Posted January 15, 2010 in Career Management, Latest News & Insights

My father is a wealth of wisdom and no-nonsense advice.  Here’s one of his classics that useful for anyone who wants to start in a new leadership role on the right foot…

As a student, on his first day of school, he would sit in the front row and stay highly engaged in the lecture. He’d ask a few questions, studiously take notes and when the first assignment was handed out, he’d get it in early.

He’s always maintained that, after that first show of engagement, he’d be able to slack off for the rest of the semester (request extensions on assignments, miss the occasional class, etc).   (In fact, a few years ago, I heard to researchers on CBC claim that my dad’s strategies would help you improve your GPA by at least half a point!)

I used to think of my Dad’s advice as “the slackers guide to getting ahead”.  In reality, what he had tapped into back in his student years is the power of “first impression management”.  Studies show that if you make an excellent first impression and really “wow” your audience, they’ll tend to overlook your later transgressions because they seem so out of character.
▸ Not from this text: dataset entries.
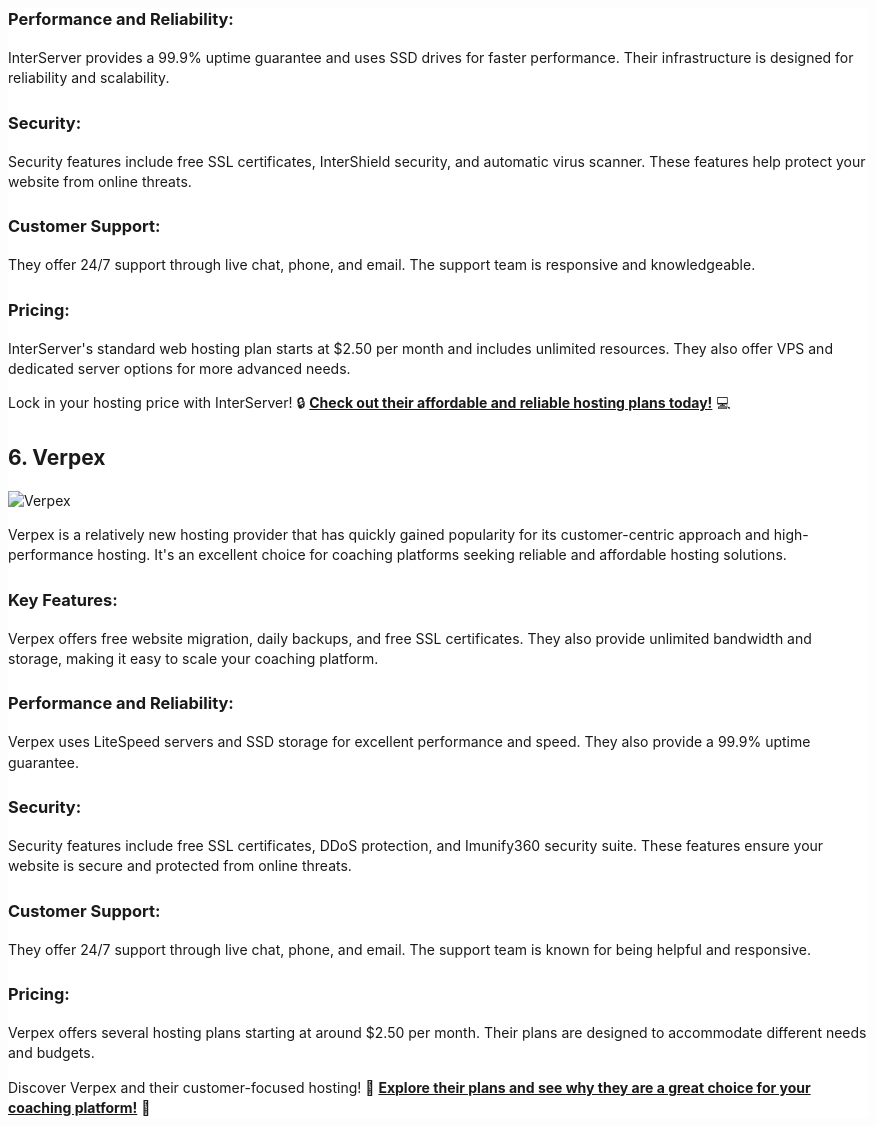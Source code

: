 ### Performance and Reliability:
InterServer provides a 99.9% uptime guarantee and uses SSD drives for faster performance. Their infrastructure is designed for reliability and scalability.

### Security:
Security features include free SSL certificates, InterShield security, and automatic virus scanner. These features help protect your website from online threats.

### Customer Support:
They offer 24/7 support through live chat, phone, and email. The support team is responsive and knowledgeable.

### Pricing:
InterServer's standard web hosting plan starts at $2.50 per month and includes unlimited resources. They also offer VPS and dedicated server options for more advanced needs.

Lock in your hosting price with InterServer! 🔒 [**Check out their affordable and reliable hosting plans today!**](https://snipitx.com/interserver-jy) 💻

## 6. Verpex

![Verpex](https://i.imgur.com/6x5LhiS.jpeg "Verpex Hosting")

Verpex is a relatively new hosting provider that has quickly gained popularity for its customer-centric approach and high-performance hosting. It's an excellent choice for coaching platforms seeking reliable and affordable hosting solutions.

### Key Features:
Verpex offers free website migration, daily backups, and free SSL certificates. They also provide unlimited bandwidth and storage, making it easy to scale your coaching platform.

### Performance and Reliability:
Verpex uses LiteSpeed servers and SSD storage for excellent performance and speed. They also provide a 99.9% uptime guarantee.

### Security:
Security features include free SSL certificates, DDoS protection, and Imunify360 security suite. These features ensure your website is secure and protected from online threats.

### Customer Support:
They offer 24/7 support through live chat, phone, and email. The support team is known for being helpful and responsive.

### Pricing:
Verpex offers several hosting plans starting at around $2.50 per month. Their plans are designed to accommodate different needs and budgets.

Discover Verpex and their customer-focused hosting! 💯 [**Explore their plans and see why they are a great choice for your coaching platform!**](https://snipitx.com/verpex-jy) 🚀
Translated to the workplace it goes like this… when you get your new job / promotion / transfer to a new department, figure out what your bosses biggest priorities are and then wow them – and I mean REALLY wow them – on your first deliverable.

Then, when your first inevitable screwup happens, you’ll get cut some slack.  Now, obviously, you can’t produce one big “wow” and then go ahead to screw up everything else in your path.  After three major misses in a row, your boss will just begin to think that his or her first impression of you was a mistake.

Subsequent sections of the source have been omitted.